Strong to Open Additional Adolescent Psychiatry Beds by July 1
Emergency Plan Designed to Ease Backup for Inpatient Beds
Monday, June 25, 2001
The New York State Office of Mental Health has approved plans for Strong Memorial Hospital to temporarily convert 10 inpatient psychiatry beds, which are currently licensed for occupancy by adult patients, to adolescent beds. The state approved Strong's emergency plan while it considers proposals for a permanent reassignment of 12 inpatient adolescent psychiatry beds from The Genesee Hospital. The Hospital continues to negotiate a reimbursement rate with the state for these services."Strong made it a priority to find an interim solution because the demand has been so acute," said Eric Caine, M.D., chair of Psychiatry at the University of Rochester Medical Center. "We have had children and adolescents who were in need of inpatient psychiatry services who were sent out of the area for care. In our minds, this was unacceptable." By temporarily converting 10 beds for adolescent use, Strong will have the ability to admit up to 25 children and adolescents to its inpatient psychiatry services.Caine also pointed out that while the demand for adolescent mental health care tends to wane in the summer, it is critical to have services in place before September when demand rises.Strong is able to make the accommodations by shifting patients to other resources within Strong Health and the community and by reducing length of stay wherever medically feasible. "We will be able to transfer some psychiatric Alternate Level of Care (ALC) patients to facilities like the Highlands at Brighton, a Strong Health nursing home," Caine said.Strong Behavioral Health, the mental health arm of Strong Health, also has submitted an application for permanent certification of 12 new child and adolescent psychiatry beds, including the 10 emergency beds just approved. Should the state choose Strong's proposal, the hospital will operate 66 adult beds and expand the Child and Adolescent Psychiatry inpatient capacity to a total capacity of 27. The state is expected to make a decision within the next four months.
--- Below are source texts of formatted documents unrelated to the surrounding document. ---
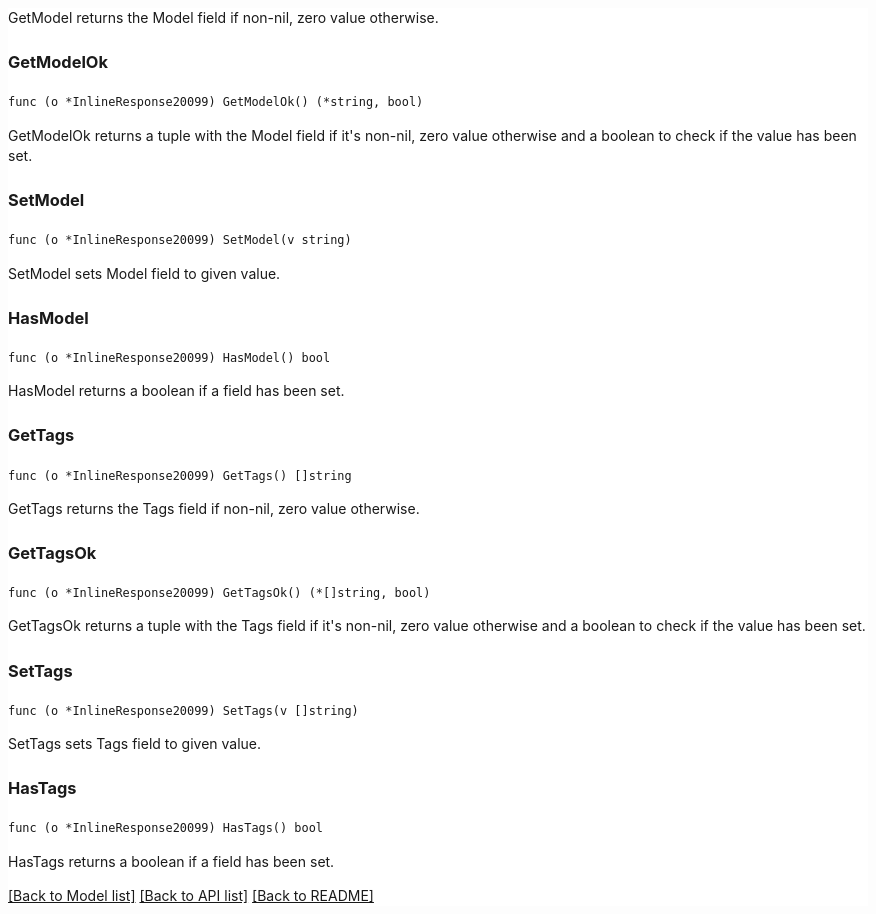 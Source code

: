 GetModel returns the Model field if non-nil, zero value otherwise.

### GetModelOk

`func (o *InlineResponse20099) GetModelOk() (*string, bool)`

GetModelOk returns a tuple with the Model field if it's non-nil, zero value otherwise
and a boolean to check if the value has been set.

### SetModel

`func (o *InlineResponse20099) SetModel(v string)`

SetModel sets Model field to given value.

### HasModel

`func (o *InlineResponse20099) HasModel() bool`

HasModel returns a boolean if a field has been set.

### GetTags

`func (o *InlineResponse20099) GetTags() []string`

GetTags returns the Tags field if non-nil, zero value otherwise.

### GetTagsOk

`func (o *InlineResponse20099) GetTagsOk() (*[]string, bool)`

GetTagsOk returns a tuple with the Tags field if it's non-nil, zero value otherwise
and a boolean to check if the value has been set.

### SetTags

`func (o *InlineResponse20099) SetTags(v []string)`

SetTags sets Tags field to given value.

### HasTags

`func (o *InlineResponse20099) HasTags() bool`

HasTags returns a boolean if a field has been set.


[[Back to Model list]](../README.md#documentation-for-models) [[Back to API list]](../README.md#documentation-for-api-endpoints) [[Back to README]](../README.md)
The proposal for the new unit builds upon Strong's abiding commitment to the community's child and adolescent psychiatry needs, Caine said. Strong Behavioral Heath opened its 15-bed child and adolescent inpatient service in 1993, and also developed New York State's first Child and Adolescent Partial Hospital program in 1998. The latter provides services for seriously ill youngsters while they continue to live at home or in the community. Together with the Rochester City School District, Strong operates two collaborative school programs on Hospital premises, and it provides an array of supportive activities, including recently developed chemical dependency counseling for its adolescent patients, as well as gym and playground facilities.